WORK REQUEST:
The expected output is every entry, repeated word for word.

RECORDED DATA:
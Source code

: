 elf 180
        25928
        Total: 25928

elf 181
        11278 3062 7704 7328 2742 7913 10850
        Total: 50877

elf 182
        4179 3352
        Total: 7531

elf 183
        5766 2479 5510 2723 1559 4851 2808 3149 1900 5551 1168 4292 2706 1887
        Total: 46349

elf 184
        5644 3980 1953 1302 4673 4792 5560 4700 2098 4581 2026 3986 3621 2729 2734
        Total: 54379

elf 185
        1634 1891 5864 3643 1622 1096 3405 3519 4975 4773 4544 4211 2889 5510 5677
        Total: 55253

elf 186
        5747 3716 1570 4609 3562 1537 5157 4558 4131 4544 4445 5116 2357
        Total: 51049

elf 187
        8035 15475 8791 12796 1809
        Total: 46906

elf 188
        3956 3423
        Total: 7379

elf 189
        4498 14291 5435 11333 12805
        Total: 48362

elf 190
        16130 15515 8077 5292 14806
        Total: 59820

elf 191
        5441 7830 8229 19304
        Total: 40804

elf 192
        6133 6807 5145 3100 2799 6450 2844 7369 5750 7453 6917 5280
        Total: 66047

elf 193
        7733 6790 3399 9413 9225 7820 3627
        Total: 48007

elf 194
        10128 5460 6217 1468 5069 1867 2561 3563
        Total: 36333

SOLUTION FOR THIS TASK:
Source code

: elf 180
        25928
        Total: 25928

elf 181
        11278 3062 7704 7328 2742 7913 10850
        Total: 50877

elf 182
        4179 3352
        Total: 7531

elf 183
        5766 2479 5510 2723 1559 4851 2808 3149 1900 5551 1168 4292 2706 1887
        Total: 46349

elf 184
        5644 3980 1953 1302 4673 4792 5560 4700 2098 4581 2026 3986 3621 2729 2734
        Total: 54379

elf 185
        1634 1891 5864 3643 1622 1096 3405 3519 4975 4773 4544 4211 2889 5510 5677
        Total: 55253

elf 186
        5747 3716 1570 4609 3562 1537 5157 4558 4131 4544 4445 5116 2357
        Total: 51049

elf 187
        8035 15475 8791 12796 1809
        Total: 46906

elf 188
        3956 3423
        Total: 7379

elf 189
        4498 14291 5435 11333 12805
        Total: 48362

elf 190
        16130 15515 8077 5292 14806
        Total: 59820

elf 191
        5441 7830 8229 19304
        Total: 40804

elf 192
        6133 6807 5145 3100 2799 6450 2844 7369 5750 7453 6917 5280
        Total: 66047

elf 193
        7733 6790 3399 9413 9225 7820 3627
        Total: 48007

elf 194
        10128 5460 6217 1468 5069 1867 2561 3563
        Total: 36333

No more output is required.